REVIEW: The Wholehearted (Massive Company)

Review by Sharu Delilkan and Tim Booth

Massive Company presents The Wholehearted


I absolutely loved the joyous, poignant, hilarious and expressive storytelling from Massive Company’s The Wholehearted.  The hugely talented ensemble cast displayed absolute heart and soul through their committed revelation of numerous stories that were immediate, relevant and easily accessible to the enthusiastic audience.

Despite running for a quarter of a century, Massive  Company have definitely not rested on their laurels, particularly when producing The Wholehearted.  In fact their fresh approach to this new work can be described as a great combination of ‘the tried and tested’ experience that this company boasts, as well as mirroring current social trends.

The dynamic duo of devising doyenne Sam Scott and upcoming director Scotty Cotter is undoubtedly a force to be reckoned with.  The yin-yang working relationship of these two directors gives the audience a remarkable journey from start to finish.  And the outstanding pace that the 90-minute show demonstrated on opening night was equally fabulous – which I’m sure was aided by their previous stint at the Mangere Arts Centre.

This effervescent ensemble cast of seven – Thomas Eason, Kura Forrester, Villa Lemanu, Bree Peters, Denyce Su’a, Pat Tafa and Theo David – clearly exhibited a range of skills, personalities and backgrounds which in turn provided us their full and vibrantly varied perspectives.

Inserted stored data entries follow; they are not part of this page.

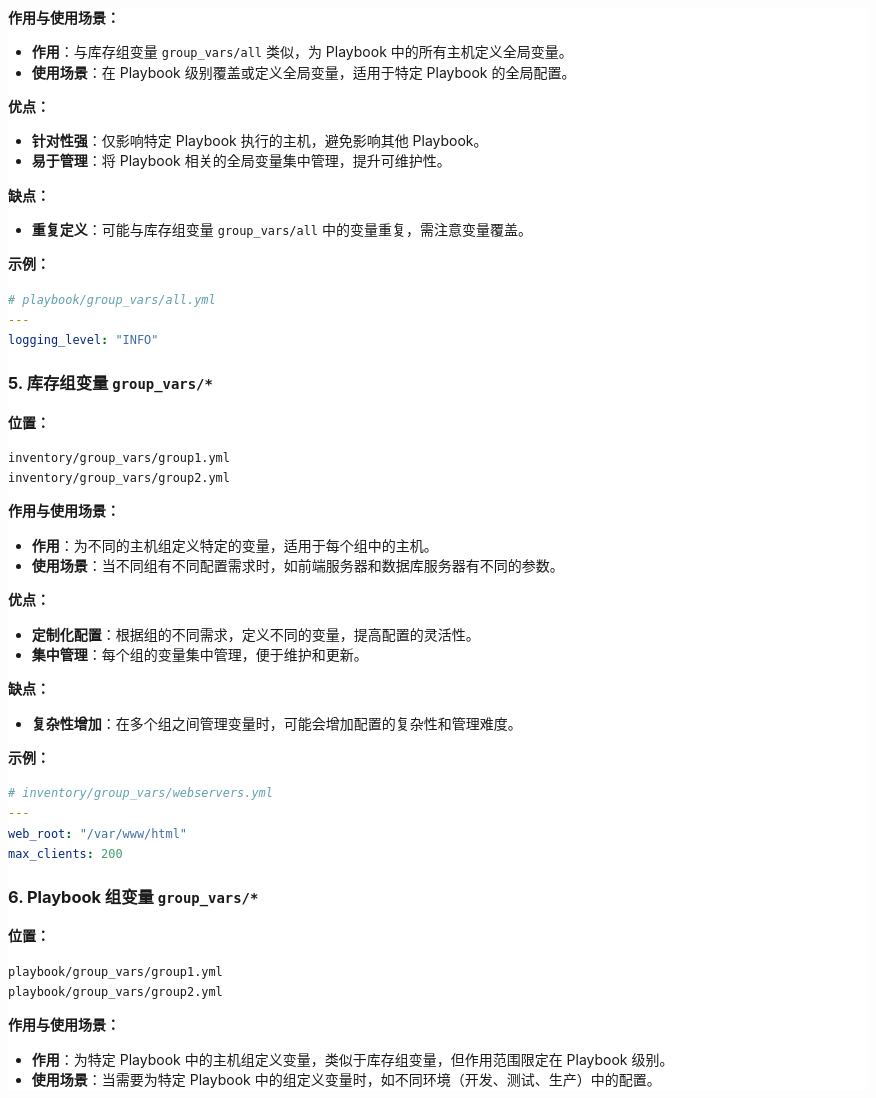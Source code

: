 **作用与使用场景：**
- **作用**：与库存组变量 `group_vars/all` 类似，为 Playbook 中的所有主机定义全局变量。
- **使用场景**：在 Playbook 级别覆盖或定义全局变量，适用于特定 Playbook 的全局配置。

**优点：**
- **针对性强**：仅影响特定 Playbook 执行的主机，避免影响其他 Playbook。
- **易于管理**：将 Playbook 相关的全局变量集中管理，提升可维护性。

**缺点：**
- **重复定义**：可能与库存组变量 `group_vars/all` 中的变量重复，需注意变量覆盖。

**示例：**
```yaml
# playbook/group_vars/all.yml
---
logging_level: "INFO"
```

### 5. 库存组变量 `group_vars/*`

**位置：**
```
inventory/group_vars/group1.yml
inventory/group_vars/group2.yml
```

**作用与使用场景：**
- **作用**：为不同的主机组定义特定的变量，适用于每个组中的主机。
- **使用场景**：当不同组有不同配置需求时，如前端服务器和数据库服务器有不同的参数。

**优点：**
- **定制化配置**：根据组的不同需求，定义不同的变量，提高配置的灵活性。
- **集中管理**：每个组的变量集中管理，便于维护和更新。

**缺点：**
- **复杂性增加**：在多个组之间管理变量时，可能会增加配置的复杂性和管理难度。

**示例：**
```yaml
# inventory/group_vars/webservers.yml
---
web_root: "/var/www/html"
max_clients: 200
```

### 6. Playbook 组变量 `group_vars/*`

**位置：**
```
playbook/group_vars/group1.yml
playbook/group_vars/group2.yml
```

**作用与使用场景：**
- **作用**：为特定 Playbook 中的主机组定义变量，类似于库存组变量，但作用范围限定在 Playbook 级别。
- **使用场景**：当需要为特定 Playbook 中的组定义变量时，如不同环境（开发、测试、生产）中的配置。
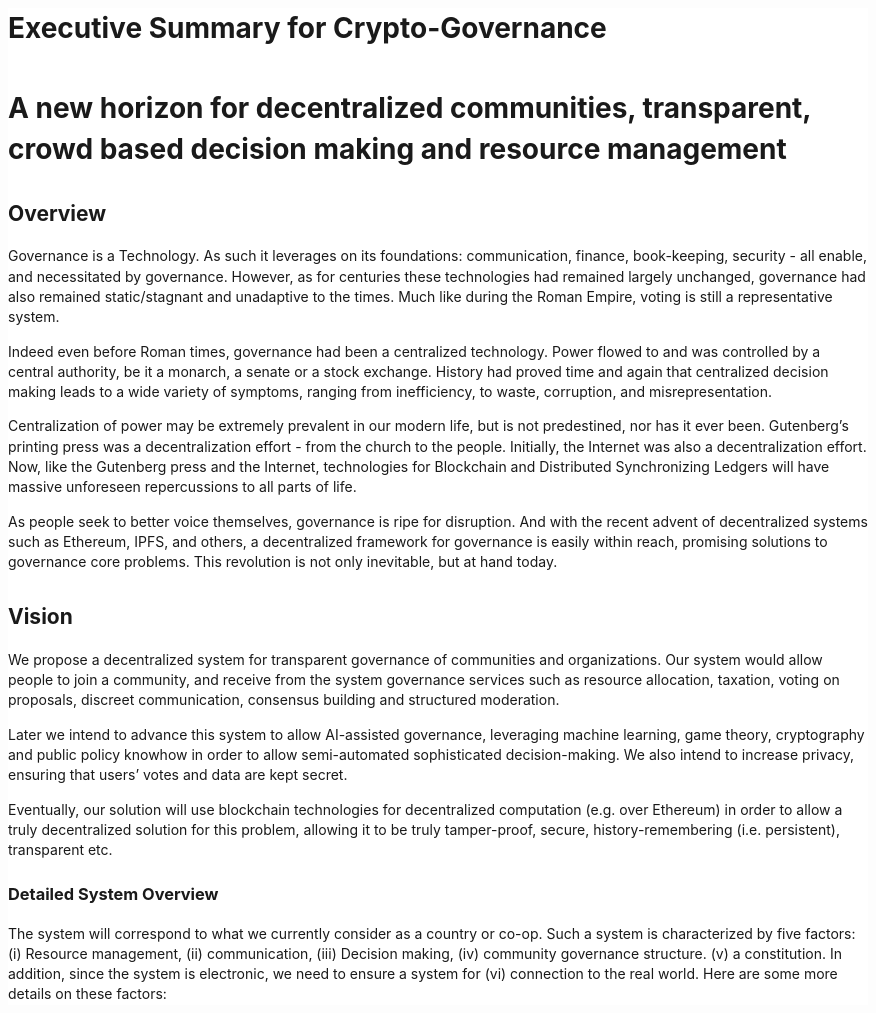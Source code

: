 # Executive Summary for Crypto-Governance
# A new horizon for decentralized communities, transparent, crowd based decision making and resource management 

## Overview

Governance is a Technology. As such it leverages on its foundations: communication, finance, book-keeping, security - all enable, and necessitated by governance. However, as for centuries these technologies had remained largely unchanged, governance had also remained static/stagnant and unadaptive to the times. Much like during the Roman Empire, voting is still a representative system.

Indeed even before Roman times, governance had been a centralized technology. Power flowed to and was controlled by a central authority, be it a monarch, a senate or a stock exchange. History had proved time and again that centralized decision making leads to a wide variety of symptoms, ranging from inefficiency, to waste, corruption, and misrepresentation. 

Centralization of power may be extremely prevalent in our modern life, but is not predestined, nor has it ever been. Gutenberg’s printing press was a decentralization effort - from the church to the people. Initially, the Internet was also a decentralization effort. Now, like the Gutenberg press and the Internet, technologies for Blockchain and Distributed Synchronizing Ledgers will have massive unforeseen repercussions to all parts of life.

As people seek to better voice themselves, governance is ripe for disruption. And with the recent advent of decentralized systems such as Ethereum, IPFS, and others, a decentralized framework for governance is easily within reach, promising solutions to governance core problems. This revolution is not only inevitable, but at hand today.

## Vision

We propose a decentralized system for transparent governance of communities and organizations. Our system would allow people to join a community, and receive from the system governance services such as resource allocation, taxation, voting on proposals, discreet communication, consensus building and structured moderation.

Later we intend to advance this system to allow AI-assisted governance, leveraging machine learning, game theory, cryptography and public policy knowhow in order to allow semi-automated sophisticated decision-making. We also intend to increase privacy, ensuring that users’ votes and data are kept secret. 

Eventually, our solution will use blockchain technologies for decentralized computation (e.g. over Ethereum) in order to allow a truly decentralized solution for this problem, allowing it to be truly tamper-proof, secure, history-remembering (i.e. persistent), transparent etc.

### Detailed System Overview

The system will correspond to what we currently consider as a country or co-op. Such a system is characterized by five factors: (i) Resource management, (ii) communication, (iii) Decision making, (iv) community governance structure. (v) a constitution. In addition, since the system is electronic, we need to ensure a system for (vi) connection to the real world. Here are some more details on these factors:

Having seen a majority of Massive Company’s iconic works in their illustrious portfolio, including Sons of Charlie Paora and The Brave, I was pleased to see their bold choices to break away from their formulaic devising technique.  These fearless decisions resulted in an incredibly cohesive piece of theatre containing the elements of a successful show, including comedy, drama, poignancy, relevance and fresh ideas.

With Scott at the helm for the past 25 years, we have come to expect a certain standard of excellence.  But her ability to truly share the reigns with the likes of Cotter has resulted in a phenomenally radical piece of theatre that’s not only fantastic but shows amazing foresight.  Such profound artistic choices are rewarding for us as audience members.  But it is also heartening to know that Massive Company is bound for longevity in the foreseeable future.

One thing that really struck me was the physicality of the whole piece.  Although not credited in the programme, I understand that Lemanu was responsible for these mean moves that totally enhanced and delighted in equal measure.  The visual gags and mime worked just as well, adding even more sparkle to this already polished production.

The crowd also lapped up the dialogue that cleverly interwove recognisable pop culture references like LOTR, Dr. Who and other similarly well-known ‘classic’ literature.

Christine Urquhart’s set and Jane Hakaraia’s lighting were effective with the three on-stage banners providing shadow effects upstage. The cast interacted frequently with the props depicting hearts – which also doubled as furniture excellently – if a little cryptically at first.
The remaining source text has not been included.